I have had my eye on this recipe since my latest Paula (Jan./Feb.) came in the mail. I finally had the opportunity to make it last night for dinner. DELICIOUS!! I know you are never supposed to make changes to a recipe until after you try it the original way the first time, but I am notorious for not having a specific ingredient. So here is the version I made.
1 pork tenderloin, trimmed and cut into 1-inch thick slices
salt
pepper
1/2 stick butter, divided into (2) 2 Tbsp. pieces
1 small onion, thinly sliced
1/2 c. white wine
1-1/2 c. heavy cream
1 Tbsp. coarse grained mustard
Sprinkle salt and pepper to taste on both sides of the tenderloin. In a large skillet, melt 2 Tbsp. butter. Add pork and cook on both sides. Remove from skillet and keep warm.
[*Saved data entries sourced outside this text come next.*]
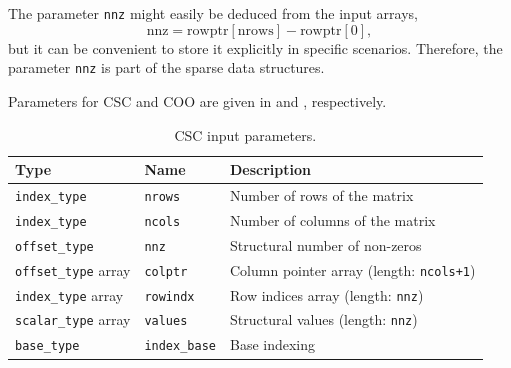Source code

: \documentclass[manuscript,review]{acmart}
\begin{document}
The parameter \texttt{nnz} might easily be deduced from the input arrays,
\[\textrm{nnz} = \textrm{rowptr}[\textrm{nrows}] - \textrm{rowptr}[0],\] 
but it can be convenient to store it explicitly in specific scenarios. Therefore, the parameter \texttt{nnz} is part of the sparse data structures.

Parameters for CSC and COO are given in  and , respectively.






\begin{table}[htbp]
  \centering
  \caption{CSC input parameters.}
  \label{tab:csc_param}
  \begin{tabularx}{\linewidth}{l l X}
    \toprule
    \textbf{Type} & \textbf{Name} & \textbf{Description} \\
    \midrule
    \texttt{index\_type}        & \texttt{nrows}      & Number of rows of the matrix \\
    \texttt{index\_type}        & \texttt{ncols}      & Number of columns of the matrix \\
    \texttt{offset\_type}       & \texttt{nnz}        & Structural number of non-zeros \\
    \texttt{offset\_type} array & \texttt{colptr}     & Column pointer array (length: \texttt{ncols+1}) \\
    \texttt{index\_type} array  & \texttt{rowindx}    & Row indices array (length: \texttt{nnz}) \\
    \texttt{scalar\_type} array & \texttt{values}     & Structural values (length: \texttt{nnz}) \\
    \texttt{base\_type}         & \texttt{index\_base}& Base indexing \\
    \bottomrule
  \end{tabularx}
\end{table}
\end{document}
Melt remaining 2 Tbsp. butter in skillet and add onion, stirring constantly, for 2 minutes. Slowly add wine, and cook, stirring to loosen brown bits from the bottom, until the wine is reduced by half. Add cream, and simmer for 4-5 minutes or until sauce is thickened. Stir in mustard. Serve immediately over pork medallions.
**Don't make this sauce ahead of time and plan to reheat to serve. It separates.